Harry grinned. "Go on then, sweetheart," he said. "Show him what to do."

"I can give you money, if you want— tell me how much and I'll have it wired. Any amount. I have some with me—" He fumbled not for Martha but his pants, producing a money clip which Harry took and then dropped on the ground between them.

"I don't want your fucking money, Father." He crouched down so he was eye level with the priest, man to man, and spat into the dirt. "How about this— how about I take your place, and I'll show you what to do." He looked over at Martha for just the briefest moment, smiling. "Watch me first and then take your turn. How about that?"

She took Joe's other hand and put it on her, then put both her hands on his shoulders. She looked at him. They were both shaking, although her skin was cold to the touch and he was flushed, sweating.

"I'm sorry," he said again.

She pulled him in very close to her, her lips maybe a inch from his ear. "Don't apologize," she said. "You haven't done anything wrong."

Her voice dropped to a whisper.

"Pretend you're somewhere else."

Behind them Harry was saying something but he did as she said and pretended he was elsewhere, that he couldn't hear him.

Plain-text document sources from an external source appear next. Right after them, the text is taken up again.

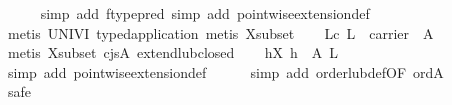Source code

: \begin{isabellebody}
\ \ \ \ \isamarkupfalse%
\ {}simp\ add{}\ ftype{}pred{}\ simp\ add{}\ pointwise{}extension{}def{}\isanewline
\ \ \ \ \isamarkupfalse%
\ {}metis\ UNIV{}I\ typed{}application{}\ metis\ X{}subset{}\isanewline
\isanewline
\ \ \isamarkupfalse%
\ Lc{}\ {}{}L\ {}\ carrier\ {}{}\ A{}{}\isanewline
\ \ \ \ \isamarkupfalse%
\ {}metis\ X{}subset\ cjs{}A\ extend{}lub{}closed{}\isanewline
\isanewline
\ \ \isamarkupfalse%
\ {}{}h{}X{}\ h\ {}\ A\isactrlesub \ {}L{}\isanewline
\ \ \ \ \isamarkupfalse%
\ {}simp\ add{}\ pointwise{}extension{}def{}\isanewline
\ \ \ \ \isamarkupfalse%
\ {}simp\ add{}\ order{}lub{}def{}OF\ ord{}A{}{}\isanewline
\ \ \ \ \isamarkupfalse%
\ safe\isanewline
\ \ \ \ \isamarkupfalse%

\end{isabellebody}
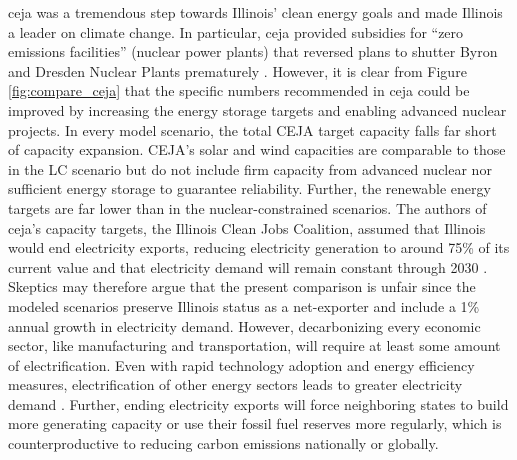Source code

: \gls{ceja} was a tremendous step towards Illinois' clean energy goals and made
Illinois a leader on climate change. In particular, \gls{ceja} provided subsidies
for ``zero emissions facilities'' (nuclear power plants) that reversed plans to
shutter Byron and Dresden Nuclear Plants prematurely \cite{harmon_climate_2021,
brown_two_2021}. However, it is clear from Figure \ref{fig:compare_ceja} that
the specific numbers recommended in \gls{ceja} could be improved by increasing
the energy storage targets and enabling advanced nuclear projects.
In every model scenario, the total CEJA target capacity falls far short of capacity
expansion. CEJA's solar and wind capacities are comparable to those in the \gls{LC}
scenario but do not include firm capacity from advanced nuclear nor sufficient
energy storage to guarantee reliability. Further, the
renewable energy targets are far lower than in the nuclear-constrained scenarios.
The authors of \gls{ceja}'s capacity targets, the Illinois Clean Jobs Coalition,
assumed that Illinois would end electricity exports, reducing electricity generation
to around 75\% of its current value and that electricity demand will remain constant
through 2030 \cite{the_accelerate_group_clean_2019}. Skeptics may therefore argue
that the present comparison is unfair since the modeled scenarios preserve Illinois
status as a net-exporter and include a 1\% annual growth in electricity demand.
However, decarbonizing every economic sector, like manufacturing and
transportation, will require
at least some amount of electrification. Even with rapid technology adoption and
energy efficiency measures, electrification of other energy sectors leads to greater
electricity demand \cite{mai_electrification_2018}. Further, ending electricity
exports will force neighboring states to build more generating capacity or use
their fossil fuel reserves more regularly, which is counterproductive to reducing
carbon emissions nationally or globally.

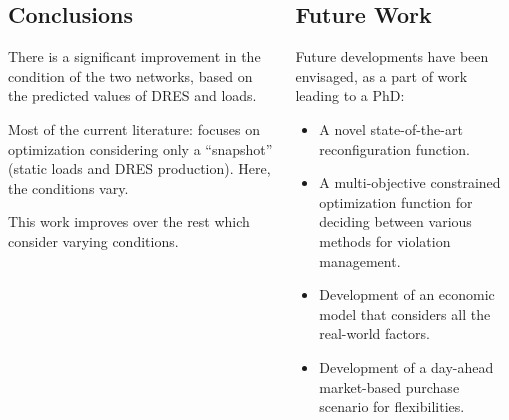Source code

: \documentclass[final]{beamer}
\begin{document}
\begin{frame}[t]
\begin{columns}
\begin{column}{0.5\linewidth}
\subsection{Conclusions}
There is a significant improvement in the condition of the two networks, based on the predicted values of DRES and loads.
\setlength{\parskip}{0.3cm}

Most of the current literature: focuses on optimization considering only a ``snapshot'' (static loads and DRES production). Here, the conditions vary.
\setlength{\parskip}{0.3cm}

This work improves over the rest which consider varying conditions.
\end{column}

\begin{column}{0.5\linewidth}
\subsection{Future Work}
Future developments have been envisaged, as a part of work leading to a PhD:
\setlength{\parskip}{0.3cm}

\begin{itemize}
\item A novel state-of-the-art reconfiguration function.

\item A multi-objective constrained optimization function for deciding between various methods for violation management.

\item Development of an economic model that considers all the real-world factors.

\item Development of a day-ahead market-based purchase scenario for flexibilities.
\end{itemize}
\end{column}
\end{columns}
\end{frame}
\end{document}
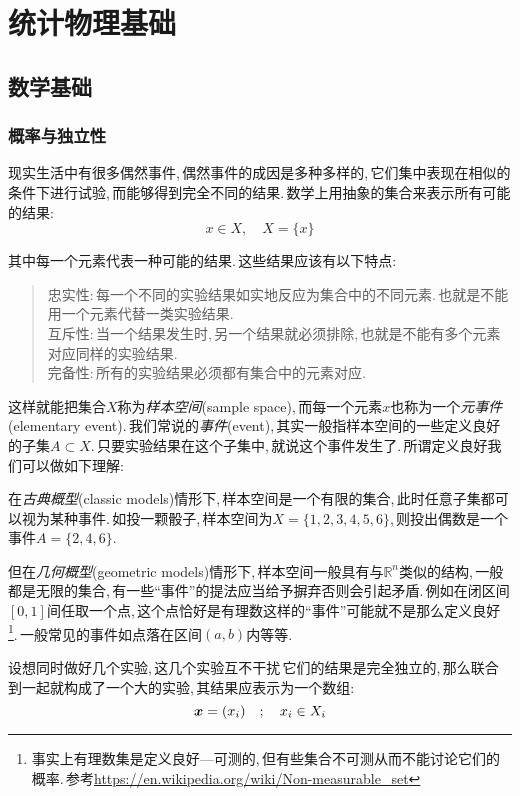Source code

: \chapter{统计物理基础}

\section{数学基础}


\subsection{概率与独立性}
现实生活中有很多偶然事件,\,偶然事件的成因是多种多样的,\,它们集中表现在相似的条件下进行试验,\,而能够得到完全不同的结果.\,数学上用抽象的集合来表示所有可能的结果:
\[x\in X,\quad X=\{x\}\]

其中每一个元素代表一种可能的结果.\,这些结果应该有以下特点:
\begin{quote}
{\hei 忠实性}:\,每一个不同的实验结果如实地反应为集合中的不同元素.\,也就是不能用一个元素代替一类实验结果.\\
{\hei 互斥性}:\,当一个结果发生时,\,另一个结果就必须排除,\,也就是不能有多个元素对应同样的实验结果.\\
{\hei 完备性}:\,所有的实验结果必须都有集合中的元素对应.
\end{quote}

这样就能把集合\(X\)称为\emph{样本空间}(sample space),\,而每一个元素\(x\)也称为一个\emph{元事件}(elementary event).\,我们常说的\emph{事件}(event),\,其实一般指样本空间的一些定义良好的子集\(A\subset X\).\,只要实验结果在这个子集中,\,就说这个事件发生了.\,所谓定义良好我们可以做如下理解:

在\emph{古典概型}(classic models)情形下,\,样本空间是一个有限的集合,\,此时任意子集都可以视为某种事件.\,如投一颗骰子,\,样本空间为\(X=\{1,2,3,4,5,6\}\),\,则投出偶数是一个事件\(A=\{2,4,6\}\).

但在\emph{几何概型}(geometric models)情形下,\,样本空间一般具有与\(\mathbb{R}^n\)类似的结构,\,一般都是无限的集合,\,有一些``事件''的提法应当给予摒弃否则会引起矛盾.\,例如在闭区间\([0,1]\)间任取一个点,\,这个点恰好是有理数这样的``事件''可能就不是那么定义良好\footnote{事实上有理数集是定义良好---可测的,\,但有些集合不可测从而不能讨论它们的概率.\,参考\url{https://en.wikipedia.org/wiki/Non-measurable_set}}.\,一般常见的事件如点落在区间\((a,b)\)内等等.

设想同时做好几个实验,\,这几个实验互不干扰\,它们的结果是完全独立的,\,那么联合到一起就构成了一个大的实验,\,其结果应表示为一个数组:
\[\boldsymbol{x}=(x_i)\quad ;\quad x_i\in X_i\]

"Anywhere else. And you're doing something you really love to do— maybe you're at the beach, lying on the sand, and it's warm— really warm—" It was almost unthinkable that she could speak to him this way, right as they were doing what they were doing— the thing they were forced into doing— "Or you're in church praying, and it's just you, and the candles are lit and you can smell melting wax all around you—"

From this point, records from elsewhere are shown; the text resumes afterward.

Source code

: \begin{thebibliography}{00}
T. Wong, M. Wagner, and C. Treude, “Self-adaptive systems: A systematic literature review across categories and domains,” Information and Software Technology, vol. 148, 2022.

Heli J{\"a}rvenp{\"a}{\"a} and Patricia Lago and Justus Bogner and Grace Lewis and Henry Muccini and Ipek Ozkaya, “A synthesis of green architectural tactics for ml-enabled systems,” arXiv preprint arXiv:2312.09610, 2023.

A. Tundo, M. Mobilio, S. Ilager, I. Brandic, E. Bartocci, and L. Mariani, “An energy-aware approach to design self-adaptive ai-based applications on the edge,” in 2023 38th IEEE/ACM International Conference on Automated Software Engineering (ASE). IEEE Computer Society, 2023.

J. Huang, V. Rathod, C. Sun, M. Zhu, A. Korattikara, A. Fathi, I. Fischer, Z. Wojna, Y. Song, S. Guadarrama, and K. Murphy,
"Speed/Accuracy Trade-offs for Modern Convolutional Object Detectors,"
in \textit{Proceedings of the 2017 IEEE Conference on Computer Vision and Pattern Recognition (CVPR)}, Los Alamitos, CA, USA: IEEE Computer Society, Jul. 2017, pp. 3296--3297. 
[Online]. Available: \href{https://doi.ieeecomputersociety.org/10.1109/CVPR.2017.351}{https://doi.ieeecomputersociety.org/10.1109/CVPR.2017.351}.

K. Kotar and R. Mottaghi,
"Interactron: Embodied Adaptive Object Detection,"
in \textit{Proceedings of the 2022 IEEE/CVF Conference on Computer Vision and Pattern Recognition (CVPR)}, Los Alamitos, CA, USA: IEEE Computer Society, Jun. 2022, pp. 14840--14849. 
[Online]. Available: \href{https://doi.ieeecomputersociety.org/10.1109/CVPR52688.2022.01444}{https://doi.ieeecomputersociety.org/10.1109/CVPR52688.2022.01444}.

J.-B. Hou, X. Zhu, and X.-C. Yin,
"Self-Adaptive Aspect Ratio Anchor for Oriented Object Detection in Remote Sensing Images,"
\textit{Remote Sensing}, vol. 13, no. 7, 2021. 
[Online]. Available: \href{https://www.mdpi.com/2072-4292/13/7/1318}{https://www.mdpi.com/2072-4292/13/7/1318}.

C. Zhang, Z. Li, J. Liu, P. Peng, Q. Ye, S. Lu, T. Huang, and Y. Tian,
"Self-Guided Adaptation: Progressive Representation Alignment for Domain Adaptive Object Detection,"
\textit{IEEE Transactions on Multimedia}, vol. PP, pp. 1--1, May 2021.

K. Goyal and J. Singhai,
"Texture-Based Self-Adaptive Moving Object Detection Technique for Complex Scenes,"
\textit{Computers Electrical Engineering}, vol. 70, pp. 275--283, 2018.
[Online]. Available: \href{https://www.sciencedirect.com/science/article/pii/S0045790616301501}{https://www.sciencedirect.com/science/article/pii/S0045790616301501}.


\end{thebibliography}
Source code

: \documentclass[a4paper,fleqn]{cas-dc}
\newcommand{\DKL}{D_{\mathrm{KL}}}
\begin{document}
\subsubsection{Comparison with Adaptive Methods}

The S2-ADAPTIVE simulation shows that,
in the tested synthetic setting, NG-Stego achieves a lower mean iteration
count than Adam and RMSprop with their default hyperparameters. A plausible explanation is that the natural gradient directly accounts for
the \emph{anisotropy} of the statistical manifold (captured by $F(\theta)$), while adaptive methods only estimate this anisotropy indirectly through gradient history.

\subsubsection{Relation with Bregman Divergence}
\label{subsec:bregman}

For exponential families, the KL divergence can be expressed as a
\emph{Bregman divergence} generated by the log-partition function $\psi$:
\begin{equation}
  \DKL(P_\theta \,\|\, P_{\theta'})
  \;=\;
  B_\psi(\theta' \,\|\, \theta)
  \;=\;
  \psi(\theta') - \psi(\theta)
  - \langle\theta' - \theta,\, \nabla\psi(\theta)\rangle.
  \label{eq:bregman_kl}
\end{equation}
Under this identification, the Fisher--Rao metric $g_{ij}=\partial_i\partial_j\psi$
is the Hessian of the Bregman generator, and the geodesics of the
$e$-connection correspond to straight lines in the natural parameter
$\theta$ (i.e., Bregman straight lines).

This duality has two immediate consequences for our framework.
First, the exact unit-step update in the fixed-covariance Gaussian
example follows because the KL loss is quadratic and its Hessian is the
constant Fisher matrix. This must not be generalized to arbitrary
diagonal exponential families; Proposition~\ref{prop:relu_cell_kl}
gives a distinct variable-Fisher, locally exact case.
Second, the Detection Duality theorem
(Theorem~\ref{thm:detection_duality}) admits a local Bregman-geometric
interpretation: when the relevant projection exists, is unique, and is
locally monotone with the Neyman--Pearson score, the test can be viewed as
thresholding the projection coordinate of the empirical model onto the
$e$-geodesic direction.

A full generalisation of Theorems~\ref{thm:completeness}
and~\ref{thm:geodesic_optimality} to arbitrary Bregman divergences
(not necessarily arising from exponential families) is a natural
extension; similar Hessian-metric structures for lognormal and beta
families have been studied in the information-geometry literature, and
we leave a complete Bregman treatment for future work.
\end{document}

She remembered he'd told her once how that smell was one of his favourite things about being in church. One of his favourite things in life.

By doing what she said he could almost remove himself fully from the situation, even from the physiological sensation that was developing in him— between them.

"Walking in the woods," he mumbled, the words coming from somewhere in him that was so far removed that they fell on his own ears like they were hers, like someone else had said it.

"In the fall," she said. "Or the spring, right when the lake is finished thawing and the air on your face is warm instead of cold—"

"Yes," he said.

"We're not really here," she said. "This isn't actually happening." The whole time her voice remained low enough that Harry couldn't hear her— no one could but him. "Right now, you're outside walking by the lake."

He thought about how she'd removed her clothing when Harry told her to, quickly, mechanically, about how she was shivering now on the cold ground, and how she was still able to reassure him— him, the one who was— and how he thought he would protect her just by virtue of being male, larger, stronger— but she was protecting him. She told him what to think, what to do. She was a sensitive person and you'd think she would crumble to pieces put in such a gruesome situation. He expected it.

He felt the urge to put his arms around her as tight as he could, to hold her close and comfort her, independently from what they were being made to do— to somehow reciprocate for her what she was doing for him, make her safe with him even while he was doing this awful thing, and then the gun went off and everything turned white. God was all around him, and when he came to he was looking up, the sky glowing a sick greyish-yellow above him.